Legislators, meanwhile, have been angling to seize control of the Intermountain Power Project in Millard County in a separate effort to keep burning coal, which is viewed as the most climate-damaging fossil fuel.

The Intermountain Power Agency is shutting down IPP’s coal plant and replacing it with a new-age plant that will burn natural gas and hydrogen. That change came at the behest of its biggest customer, the Los Angeles Department of Water and Power, which under California law has to stop using coal power by 2025.

Sen. Scott Sandall, R-Tremonton, has a bill that would replace the IPA board with a new one that is majority legislators. That potential change is driven by a belief that IPA could keep the coal-fired plant running even after the new gas power plant starts running in 2025.

That would require a billion-dollar investment to upgrade the coal plant, and it’s unclear who might buy the power as coal power has fallen out of favor. Last year, Utah’s coal mines produced the smallest amount of coal since 1976.

A push for nuclear

House Republicans also want to make nuclear energy a priority, although how they can do that remains muddy.
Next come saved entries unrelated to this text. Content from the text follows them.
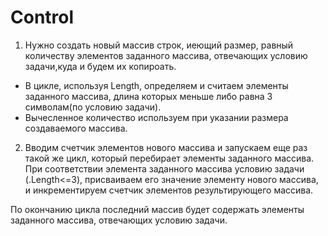 # Control
1. Нужно создать новый массив строк, иеющий размер, равный количеству элементов заданного массива, отвечающих условию задачи,куда и будем их копироать.
* В цикле, используя Length, определяем и считаем элементы заданного массива, длина которых меньше либо равна 3 символам(по условию задачи). 
* Вычесленное количество используем при указании размера создаваемого массива.
2. Вводим счетчик элементов нового массива и запускаем еще раз такой же цикл, который перебирает элементы заданного массива. При соответствии элемента заданного массива условию задачи (.Length<=3), присваиваем его значение элементу нового массива, и инкрементируем счетчик элементов результирующего массива.
 
По окончанию цикла последний массив будет содержать элементы заданного массива, отвечающих условию задачи. 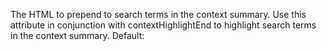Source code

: The HTML to prepend to search terms in the context
            summary. Use this attribute in conjunction with
            contextHighlightEnd to highlight search terms in the
            context summary.
            Default: <b>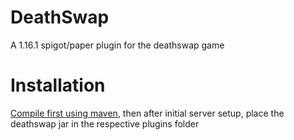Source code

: # DeathSwap
A 1.16.1 spigot/paper plugin for the deathswap game

# Installation
[Compile first using maven](https://www.spigotmc.org/wiki/creating-a-plugin-with-maven-using-intellij-idea/), then after initial server setup, place the deathswap jar in the respective plugins folder

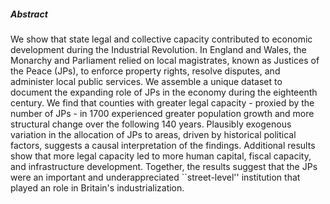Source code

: ---
---

##### Abstract
We show that state legal and collective capacity contributed to economic development during the Industrial Revolution. In England and Wales, the Monarchy and Parliament relied on local magistrates, known as Justices of the Peace (JPs), to enforce property rights, resolve disputes, and administer local public services. We assemble a unique dataset to document the expanding role of JPs in the economy during the eighteenth century. We find that counties with greater legal capacity - proxied by the number of JPs - in 1700 experienced greater population growth and more structural change over the following 140 years. Plausibly exogenous variation in the allocation of JPs to areas, driven by historical political factors, suggests a causal interpretation of the findings. Additional results show that more legal capacity led to more human capital, fiscal capacity, and infrastructure development. Together, the results suggest that the JPs were an important and underappreciated ``street-level'' institution that played an role in Britain's industrialization. 
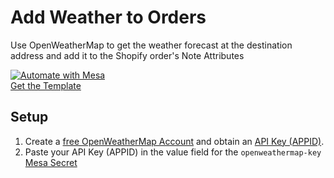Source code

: # Add Weather to Orders
Use OpenWeatherMap to get the weather forecast at the destination address and add it to the Shopify order's Note Attributes

[![Automate with Mesa](https://www.getmesa.com/images/integrate.png)<br />Get the Template](https://www.getmesa.com/install/shoppad/mesa-templates/shopify/order/add-destination-weather)

## Setup

1. Create a [free OpenWeatherMap Account](https://home.openweathermap.org/users/sign_up/appid) and obtain an [API Key (APPID)](https://openweathermap.org/appid).
2. Paste your API Key (APPID) in the value field for the `openweathermap-key` [Mesa Secret](https://www.getmesa.com/go/secrets)
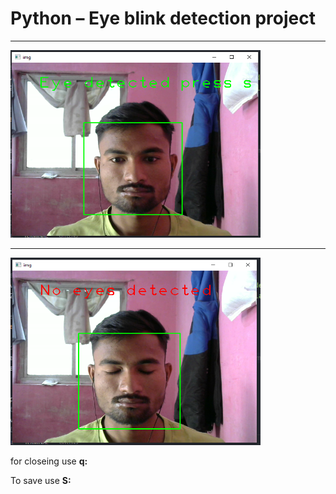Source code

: <!DOCTYPE html>

<html>
<head>

</head>
<body>

<h1>Python – Eye blink detection project</h1>
<p></p>



<hr style="color:blue">
<img src="img\openeye.png" alt="Girl in a jacket" width="400" height="300">
  <hr>
<img src="img\closeeye.png" alt="Girl in a jacket" width="400" height="300">

<br>
<p> for closeing use <strong>q:</strong> </p>


<p> To save use <strong>S:</strong> </p>



</body>
</html>
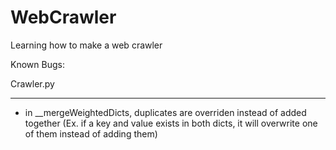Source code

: # WebCrawler
Learning how to make a web crawler

Known Bugs:

Crawler.py
__________
- in __mergeWeightedDicts, duplicates are overriden instead of added together (Ex. if a key and value exists in both dicts, it will overwrite one of them instead of adding them)
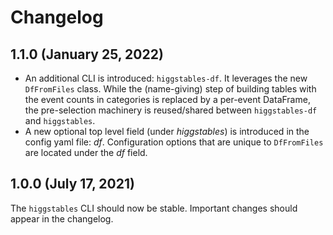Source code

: Changelog
=========

1.1.0 (January 25, 2022)
-----------------------

- An additional CLI is introduced: `higgstables-df`.
  It leverages the new `DfFromFiles` class.
  While the (name-giving) step of building tables with the event counts in
  categories is replaced by a per-event DataFrame, the pre-selection machinery
  is reused/shared between `higgstables-df` and `higgstables`.
- A new optional top level field (under _higgstables_) is introduced in the
  config yaml file: _df_.
  Configuration options that are unique to `DfFromFiles` are located under the
  _df_ field.

1.0.0 (July 17, 2021)
-----------------------

The `higgstables` CLI should now be stable.
Important changes should appear in the changelog.
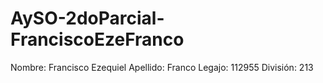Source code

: # AySO-2doParcial-FranciscoEzeFranco
Nombre: Francisco Ezequiel
Apellido: Franco
Legajo: 112955
División: 213
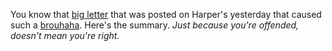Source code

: You know that <a href="https://harpers.org/a-letter-on-justice-and-open-debate/">big letter</a> that was posted on Harper's yesterday that caused such a <a href="https://en.wikipedia.org/wiki/Brouhaha">brouhaha</a>. Here's the summary. <i>Just because you're offended, doesn't mean you're right. </i>
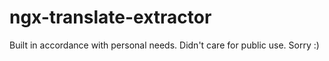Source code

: # ngx-translate-extractor

Built in accordance with personal needs. Didn't care for public use. Sorry :)
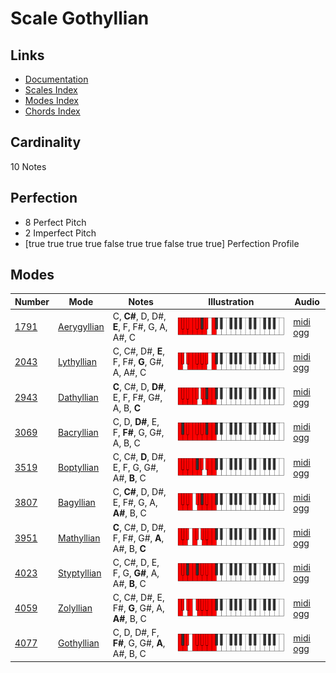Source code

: # Scale Gothyllian

## Links

- [Documentation](index.md)
- [Scales Index](Scales.md)
- [Modes Index](Modes.md)
- [Chords Index](Chords.md)

## Cardinality

10 Notes

## Perfection

- 8 Perfect Pitch
- 2 Imperfect Pitch
- [true true true true false true true false true true] Perfection Profile

## Modes

| Number | Mode | Notes | Illustration | Audio |
|--------|------|-------|--------------|-------|
| [1791](https://ianring.com/musictheory/scales/1791) | [Aerygyllian](ModeAerygyllian.md) | C, **C#**, D, D#, **E**, F, F#, G, A, A#, C | ![CNaturalAerygyllian](ModeCNaturalAerygyllian.png) | [midi](ModeCNaturalAerygyllian.mid) [ogg](ModeCNaturalAerygyllian.ogg) | 
| [2043](https://ianring.com/musictheory/scales/2043) | [Lythyllian](ModeLythyllian.md) | C, C#, D#, **E**, F, F#, **G**, G#, A, A#, C | ![CNaturalLythyllian](ModeCNaturalLythyllian.png) | [midi](ModeCNaturalLythyllian.mid) [ogg](ModeCNaturalLythyllian.ogg) | 
| [2943](https://ianring.com/musictheory/scales/2943) | [Dathyllian](ModeDathyllian.md) | **C**, C#, D, **D#**, E, F, F#, G#, A, B, **C** | ![CNaturalDathyllian](ModeCNaturalDathyllian.png) | [midi](ModeCNaturalDathyllian.mid) [ogg](ModeCNaturalDathyllian.ogg) | 
| [3069](https://ianring.com/musictheory/scales/3069) | [Bacryllian](ModeBacryllian.md) | C, D, **D#**, E, F, **F#**, G, G#, A, B, C | ![CNaturalBacryllian](ModeCNaturalBacryllian.png) | [midi](ModeCNaturalBacryllian.mid) [ogg](ModeCNaturalBacryllian.ogg) | 
| [3519](https://ianring.com/musictheory/scales/3519) | [Boptyllian](ModeBoptyllian.md) | C, C#, **D**, D#, E, F, G, G#, A#, **B**, C | ![CNaturalBoptyllian](ModeCNaturalBoptyllian.png) | [midi](ModeCNaturalBoptyllian.mid) [ogg](ModeCNaturalBoptyllian.ogg) | 
| [3807](https://ianring.com/musictheory/scales/3807) | [Bagyllian](ModeBagyllian.md) | C, **C#**, D, D#, E, F#, G, A, **A#**, B, C | ![CNaturalBagyllian](ModeCNaturalBagyllian.png) | [midi](ModeCNaturalBagyllian.mid) [ogg](ModeCNaturalBagyllian.ogg) | 
| [3951](https://ianring.com/musictheory/scales/3951) | [Mathyllian](ModeMathyllian.md) | **C**, C#, D, D#, F, F#, G#, **A**, A#, B, **C** | ![CNaturalMathyllian](ModeCNaturalMathyllian.png) | [midi](ModeCNaturalMathyllian.mid) [ogg](ModeCNaturalMathyllian.ogg) | 
| [4023](https://ianring.com/musictheory/scales/4023) | [Styptyllian](ModeStyptyllian.md) | C, C#, D, E, F, G, **G#**, A, A#, **B**, C | ![CNaturalStyptyllian](ModeCNaturalStyptyllian.png) | [midi](ModeCNaturalStyptyllian.mid) [ogg](ModeCNaturalStyptyllian.ogg) | 
| [4059](https://ianring.com/musictheory/scales/4059) | [Zolyllian](ModeZolyllian.md) | C, C#, D#, E, F#, **G**, G#, A, **A#**, B, C | ![CNaturalZolyllian](ModeCNaturalZolyllian.png) | [midi](ModeCNaturalZolyllian.mid) [ogg](ModeCNaturalZolyllian.ogg) | 
| [4077](https://ianring.com/musictheory/scales/4077) | [Gothyllian](ModeGothyllian.md) | C, D, D#, F, **F#**, G, G#, **A**, A#, B, C | ![CNaturalGothyllian](ModeCNaturalGothyllian.png) | [midi](ModeCNaturalGothyllian.mid) [ogg](ModeCNaturalGothyllian.ogg) | 
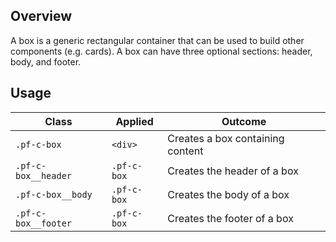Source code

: ## Overview

A box is a generic rectangular container that can be used to build other components (e.g. cards).  A box can have three optional sections: header, body, and footer. 

## Usage

| Class                | Applied     | Outcome                                                                                                                                                                              |
| -------------------- | ----------- | ------------------------------------------------------------------------------------------------------------------------------------------------------------------------------------ |
| `.pf-c-box`          | `<div>`     | Creates a box containing content                                                                                                                                                     |
| `.pf-c-box__header`          | `.pf-c-box`     | Creates the header of a box                                                                                                                                                     |
| `.pf-c-box__body`          | `.pf-c-box`     | Creates the body of a box                                                                                                                                                     |
| `.pf-c-box__footer`          | `.pf-c-box`     | Creates the footer of a box                                                                                                                                                     |

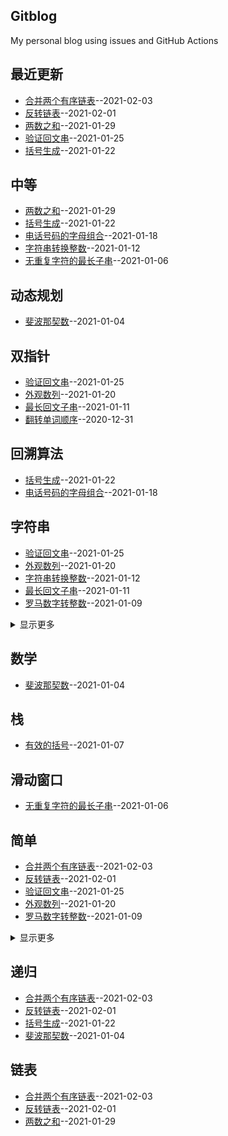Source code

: ## Gitblog
My personal blog using issues and GitHub Actions
## 最近更新
- [合并两个有序链表](https://github.com/Bulandent/js-leetcode-2021/issues/17)--2021-02-03
- [反转链表](https://github.com/Bulandent/js-leetcode-2021/issues/16)--2021-02-01
- [两数之和](https://github.com/Bulandent/js-leetcode-2021/issues/15)--2021-01-29
- [验证回文串](https://github.com/Bulandent/js-leetcode-2021/issues/14)--2021-01-25
- [括号生成](https://github.com/Bulandent/js-leetcode-2021/issues/13)--2021-01-22
## 中等
- [两数之和](https://github.com/Bulandent/js-leetcode-2021/issues/15)--2021-01-29
- [括号生成](https://github.com/Bulandent/js-leetcode-2021/issues/13)--2021-01-22
- [电话号码的字母组合](https://github.com/Bulandent/js-leetcode-2021/issues/11)--2021-01-18
- [字符串转换整数](https://github.com/Bulandent/js-leetcode-2021/issues/10)--2021-01-12
- [无重复字符的最长子串](https://github.com/Bulandent/js-leetcode-2021/issues/6)--2021-01-06
## 动态规划
- [斐波那契数](https://github.com/Bulandent/js-leetcode-2021/issues/4)--2021-01-04
## 双指针
- [验证回文串](https://github.com/Bulandent/js-leetcode-2021/issues/14)--2021-01-25
- [外观数列](https://github.com/Bulandent/js-leetcode-2021/issues/12)--2021-01-20
- [最长回文子串](https://github.com/Bulandent/js-leetcode-2021/issues/9)--2021-01-11
- [翻转单词顺序](https://github.com/Bulandent/js-leetcode-2021/issues/1)--2020-12-31
## 回溯算法
- [括号生成](https://github.com/Bulandent/js-leetcode-2021/issues/13)--2021-01-22
- [电话号码的字母组合](https://github.com/Bulandent/js-leetcode-2021/issues/11)--2021-01-18
## 字符串
- [验证回文串](https://github.com/Bulandent/js-leetcode-2021/issues/14)--2021-01-25
- [外观数列](https://github.com/Bulandent/js-leetcode-2021/issues/12)--2021-01-20
- [字符串转换整数](https://github.com/Bulandent/js-leetcode-2021/issues/10)--2021-01-12
- [最长回文子串](https://github.com/Bulandent/js-leetcode-2021/issues/9)--2021-01-11
- [罗马数字转整数](https://github.com/Bulandent/js-leetcode-2021/issues/8)--2021-01-09
<details><summary>显示更多</summary>

- [有效的括号](https://github.com/Bulandent/js-leetcode-2021/issues/7)--2021-01-07
- [无重复字符的最长子串](https://github.com/Bulandent/js-leetcode-2021/issues/6)--2021-01-06
- [最长公共前缀](https://github.com/Bulandent/js-leetcode-2021/issues/5)--2021-01-05
- [实现 strStr()](https://github.com/Bulandent/js-leetcode-2021/issues/3)--2021-01-04
- [左旋转字符串](https://github.com/Bulandent/js-leetcode-2021/issues/2)--2021-01-03
- [翻转单词顺序](https://github.com/Bulandent/js-leetcode-2021/issues/1)--2020-12-31
</details>

## 数学
- [斐波那契数](https://github.com/Bulandent/js-leetcode-2021/issues/4)--2021-01-04
## 栈
- [有效的括号](https://github.com/Bulandent/js-leetcode-2021/issues/7)--2021-01-07
## 滑动窗口
- [无重复字符的最长子串](https://github.com/Bulandent/js-leetcode-2021/issues/6)--2021-01-06
## 简单
- [合并两个有序链表](https://github.com/Bulandent/js-leetcode-2021/issues/17)--2021-02-03
- [反转链表](https://github.com/Bulandent/js-leetcode-2021/issues/16)--2021-02-01
- [验证回文串](https://github.com/Bulandent/js-leetcode-2021/issues/14)--2021-01-25
- [外观数列](https://github.com/Bulandent/js-leetcode-2021/issues/12)--2021-01-20
- [罗马数字转整数](https://github.com/Bulandent/js-leetcode-2021/issues/8)--2021-01-09
<details><summary>显示更多</summary>

- [有效的括号](https://github.com/Bulandent/js-leetcode-2021/issues/7)--2021-01-07
- [最长公共前缀](https://github.com/Bulandent/js-leetcode-2021/issues/5)--2021-01-05
- [斐波那契数](https://github.com/Bulandent/js-leetcode-2021/issues/4)--2021-01-04
- [实现 strStr()](https://github.com/Bulandent/js-leetcode-2021/issues/3)--2021-01-04
- [左旋转字符串](https://github.com/Bulandent/js-leetcode-2021/issues/2)--2021-01-03
- [翻转单词顺序](https://github.com/Bulandent/js-leetcode-2021/issues/1)--2020-12-31
</details>

## 递归
- [合并两个有序链表](https://github.com/Bulandent/js-leetcode-2021/issues/17)--2021-02-03
- [反转链表](https://github.com/Bulandent/js-leetcode-2021/issues/16)--2021-02-01
- [括号生成](https://github.com/Bulandent/js-leetcode-2021/issues/13)--2021-01-22
- [斐波那契数](https://github.com/Bulandent/js-leetcode-2021/issues/4)--2021-01-04
## 链表
- [合并两个有序链表](https://github.com/Bulandent/js-leetcode-2021/issues/17)--2021-02-03
- [反转链表](https://github.com/Bulandent/js-leetcode-2021/issues/16)--2021-02-01
- [两数之和](https://github.com/Bulandent/js-leetcode-2021/issues/15)--2021-01-29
Nuclear power is seen nationally and globally as a clean energy source, but not a simple one. Regulatory hurdles have made nuclear projects slow to build, and the cost estimates on nuclear energy are far above what Utahns currently pay for power.

There are newer, safer technologies than the traditional reactors in use around the world, but they still rely on nuclear fission that produces radioactive waste, which must be stored for thousands of years.

Utah Associated Municipal Power Systems spent almost a decade pursuing a nuclear power project for two dozen Utah cities, but the project was abandoned as costs kept rising and no other utilities were willing to join the project.

At no point did the Legislature offer any financial support.